# Who takes the longest to complete the Kaggle Survey? ⏱️

#### This is somewhat of a joke notebook. I was just curious to see if certain groups take longer to fill out the survey compared to others. To make it even more joke-worthy, the figures use Comic Sans MS as the font. 😅

#### A few things to note:
- There are a few values that are extremely high, skewing the mean. Whenever I make comments, I am referring to the median. 

- Because there are a wide range of values, a log scale is used.

- Time is in seconds, and for reference. 3600 seconds = 1 hour, 86.4k seconds = 1 day. 

- For exact values, hover over the points.

- Figures should be color-blind friendly

In [None]:
import pandas as pd
import numpy as np
import plotly.express as px
from plotly.offline import init_notebook_mode
import plotly.graph_objects as go
init_notebook_mode(connected=True)
pd.set_option('display.max_columns', 5000)
import warnings
warnings.filterwarnings("ignore")

df = pd.read_csv("../input/kaggle-survey-2021/kaggle_survey_2021_responses.csv")
columns = df.iloc[0, :]
df = df.iloc[1:, :]
df.columns = columns

In [None]:
dur_col = "Duration (in seconds)"

df[dur_col] = df[dur_col].astype(int)

fig = px.histogram(df, x=dur_col, log_y=True, title="Histogram of Time to Complete Survey")
fig.add_vline(x=86400,annotation_text="1 day", annotation_position="top right",
              opacity=0.5, line_width=2, line_dash="dot")
fig.add_vline(x=604800,annotation_text="1 week", annotation_position="top right",
              opacity=0.5, line_width=2, line_dash="dot")
fig.add_vline(x=604800*2,annotation_text="2 weeks", annotation_position="top right",
              opacity=0.5, line_width=2, line_dash="dot")
fig.add_vline(x=604800*3, annotation_text="3 weeks", annotation_position="top right",
              opacity=0.5, line_width=2, line_dash="dot")
fig.add_vline(x=2592000,annotation_text="30 days", annotation_position="top left",
              opacity=0.5, line_width=2, line_dash="dot")
fig.update_layout(
            font=dict(
            family="Comic Sans MS",
            size=18,
        )
    )
fig.show()

In [None]:
durations = df[dur_col].sort_values()

values = np.logspace(2, 7, num=1000)
sums = [(durations < val).sum() for val in values]
fracs = [x/len(df) for x in sums]

frac_col = "Fraction of respondents <br>that completed the survey"
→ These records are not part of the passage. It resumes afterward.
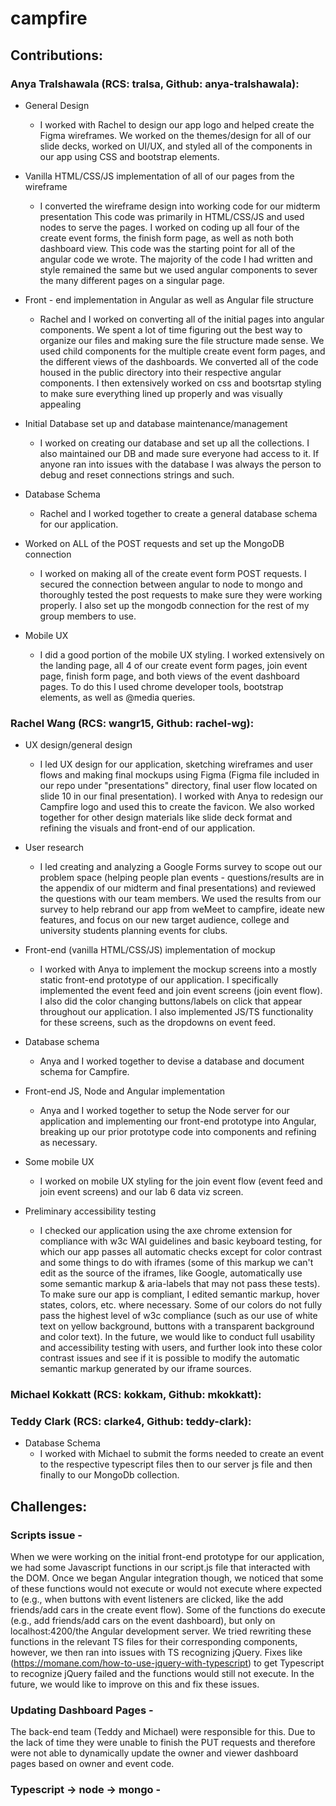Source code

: # campfire

## Contributions:

### **Anya Tralshawala (RCS: tralsa, Github: anya-tralshawala):** 
* General Design
    * I worked with Rachel to design our app logo and helped create the Figma wireframes. We worked on the themes/design for all of our slide decks, worked on UI/UX, and styled all of the components in our app using CSS and bootstrap elements.
    
* Vanilla HTML/CSS/JS implementation of all of our pages from the wireframe
    * I converted the wireframe design into working code for our midterm presentation This code was primarily in HTML/CSS/JS and used nodes to serve the pages. I worked on coding up all four of the create event forms, the finish form page, as well as noth both dashboard view. This code was the starting point for all of the angular code we wrote. The majority of the code I had written and style remained the same but we used angular components to sever the many different pages on a singular page.
    
* Front - end implementation in Angular as well as Angular file structure
    * Rachel and I worked on converting all of the initial pages into angular components. We spent a lot of time figuring out the best way to organize our files and making sure the file structure made sense. We used child components for the multiple create event form pages, and the different views of the dashboards. We converted all of the code housed in the public directory into their respective angular components. I then extensively worked on css and bootsrtap styling to make sure everything lined up properly and was visually appealing

* Initial Database set up and database maintenance/management
    * I worked on creating our database and set up all the collections. I also maintained our DB and made sure everyone had access to it. If anyone ran into issues with the database I was always the person to debug and reset connections strings and such.

* Database Schema
    * Rachel and I worked together to create a general database schema for our application. 

* Worked on ALL of the POST requests and set up the MongoDB connection
    * I worked on making all of the create event form POST requests. I secured the connection between angular to node to mongo and thoroughly tested the post requests to make sure they were working properly. I also set up the mongodb connection for the rest of my group members to use.

* Mobile UX
    * I did a good portion of the mobile UX styling. I worked extensively on the landing page, all 4 of our create event form pages, join event page, finish form page, and both views of the event dashboard pages. To do this I used chrome developer tools, bootstrap elements, as well as @media queries.

### **Rachel Wang (RCS: wangr15, Github: rachel-wg):**
* UX design/general design
	* I led UX design for our application, sketching wireframes and user flows and making final mockups using Figma (Figma file included in our repo under "presentations" directory, final user flow located on slide 10 in our final presentation). I worked with Anya to redesign our Campfire logo and used this to create the favicon. We also worked together for other design materials like slide deck format and refining the visuals and front-end of our application. 
	  
* User research
	* I led creating and analyzing a Google Forms survey to scope out our problem space (helping people plan events - questions/results are in the appendix of our midterm and final presentations) and reviewed the questions with our team members. We used the results from our survey to help rebrand our app from weMeet to campfire, ideate new features, and focus on our new target audience, college and university students planning events for clubs. 
	
* Front-end (vanilla HTML/CSS/JS) implementation of mockup 
	* I worked with Anya to implement the mockup screens into a mostly static front-end prototype of our application. I specifically implemented the event feed and join event screens (join event flow). I also did the color changing buttons/labels on click that appear throughout our application. I also implemented JS/TS functionality for these screens, such as the dropdowns on event feed.  

* Database schema
	* Anya and I worked together to devise a database and document schema for Campfire. 
	
* Front-end JS, Node and Angular implementation
	* Anya and I worked together to setup the Node server for our application and implementing our front-end prototype into Angular, breaking up our prior prototype code into components and refining as necessary. 

* Some mobile UX
	* I worked on mobile UX styling for the join event flow (event feed and join event screens) and our lab 6 data viz screen.
	
* Preliminary accessibility testing
	* I checked our application using the axe chrome extension for compliance with w3c WAI guidelines and basic keyboard testing, for which our app passes all automatic checks except for color contrast and some things to do with iframes (some of this markup we can't edit as the source of the iframes, like Google, automatically use some semantic markup & aria-labels that may not pass these tests). To make sure our app is compliant, I edited semantic markup, hover states, colors, etc. where necessary. Some of our colors do not fully pass the highest level of w3c compliance (such as our use of white text on yellow background, buttons with a transparent background and color text). In the future, we would like to conduct full usability and accessibility testing with users, and further look into these color contrast issues and see if it is possible to modify the automatic semantic markup generated by our iframe sources.


### **Michael Kokkatt (RCS: kokkam, Github: mkokkatt):**


### **Teddy Clark (RCS: clarke4, Github: teddy-clark):**
* Database Schema
	* I worked with Michael to submit the forms needed to create an event to the respective typescript files then to our server js file and then finally to our MongoDb collection.

## Challenges:

### Scripts issue - 
When we were working on the initial front-end prototype for our application, we had some Javascript functions in our script.js file that interacted with the DOM. Once we began Angular integration though, we noticed that some of these functions would not execute or would not execute where expected to (e.g., when buttons with event listeners are clicked, like the add friends/add cars in the create event flow). Some of the functions do execute (e.g., add friends/add cars on the event dashboard), but only on localhost:4200/the Angular development server. We tried rewriting these functions in the relevant TS files for their corresponding components, however, we then ran into issues with TS recognizing jQuery. Fixes like (https://momane.com/how-to-use-jquery-with-typescript) to get Typescript to recognize jQuery failed and the functions would still not execute. In the future, we would like to improve on this and fix these issues. 

### Updating Dashboard Pages  - 
The back-end team (Teddy and Michael) were responsible for this. Due to the lack of time they were unable to finish the PUT requests and therefore were not able to dynamically update the owner and viewer dashboard pages based on owner and event code.

### Typescript -> node -> mongo -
frac_df = pd.DataFrame(data={dur_col: values, frac_col: fracs})

fig = px.line(frac_df, x=dur_col, y=frac_col, log_x=True, title="Fraction of respondents that completed <br>the survey under a certain amount of time")
fig.add_vline(x=np.log10(600),annotation_text="10'", annotation_position="bottom left",
              opacity=0.5, line_width=0, line_dash="dot")
fig.add_vline(x=600, opacity=0.5, line_width=2, line_dash="dot")
fig.add_vline(x=np.log10(1800),annotation_text="30'", annotation_position="bottom left",
              opacity=0.5, line_width=0, line_dash="dot")
fig.add_vline(x=1800, opacity=0.5, line_width=2, line_dash="dot")
fig.add_vline(x=np.log10(3600),annotation_text="1 hour", annotation_position="bottom right",
              opacity=0.5, line_width=0, line_dash="dot")
fig.add_vline(x=3600, opacity=0.5, line_width=2, line_dash="dot")
fig.add_vline(x=np.log10(86400),annotation_text="1 day", annotation_position="bottom left",
              opacity=0.5, line_width=0, line_dash="dot")
fig.add_vline(x=86400, opacity=0.5, line_width=2, line_dash="dot")
fig.add_vline(x=np.log10(604800),annotation_text="1 wk", annotation_position="bottom left",
              opacity=0.5, line_width=0, line_dash="dot")
fig.add_vline(x=604800, opacity=0.5, line_width=2, line_dash="dot")
fig.add_vline(x=np.log10(2592000),annotation_text="30 days", annotation_position="bottom right",
              opacity=0.5, line_width=0, line_dash="dot")
fig.add_vline(x=2592000, opacity=0.5, line_width=2, line_dash="dot")
fig.update_layout(
            font=dict(
            family="Comic Sans MS",
            size=18,
        )
    )
fig.show()

In [None]:
age_col = "What is your age (# years)?"


def create_chart(df, groupby, other_col, x, y, color, symbol, title, log_y=True, log_x=False, sort_values=None, labels=None, **kwargs):
    
    metrics = ["count", "mean", "median", "std"]
    grouped = df.groupby(groupby, as_index=False)[other_col].agg(metrics).reset_index()
    melted = pd.melt(grouped, id_vars=[groupby], value_vars=metrics, var_name="metric", value_name="value")
    if sort_values:
        melted = melted.sort_values(**sort_values)
    
    if labels:
        labels = {"value": "Time to complete survey (seconds)", **labels}
    else:
        labels = {"value": "Time to complete survey (seconds)"}
    fig = px.scatter(melted, x=x, y=y, color=color, symbol=symbol,title=title, log_y=log_y, log_x=log_x, labels=labels, **kwargs)
    fig.update_traces(marker=dict(size=15,
                              line=dict(width=1,
                                        color='black')))
    fig.update_layout(
            font=dict(
            family="Comic Sans MS",
            size=18,
        )
    )
    return fig

create_chart(df=df, groupby=age_col, other_col=dur_col, x=age_col, y="value", color="metric", symbol="metric", title="Time to Complete by Age Group<br><sup>Almost monotonically increasing with age</sup>").show()

In [None]:
gender_col = "What is your gender? - Selected Choice"

labels = {
    gender_col: "What is your gender?"
}

create_chart(df=df, groupby=gender_col, other_col=dur_col, x=gender_col, y="value", color="metric", symbol="metric", title="Time to Complete by Gender", labels=labels).show()

In [None]:
country_col = "In which country do you currently reside?"

country_map = {
    "Iran, Islamic Republic of...": "Iran",
    "United States of America": "United States",
    "United Kingdom of Great Britain and Northern Ireland": "UK and Northern Ireland"
}

df[country_col] = [country_map.get(x,x) for x in df[country_col]]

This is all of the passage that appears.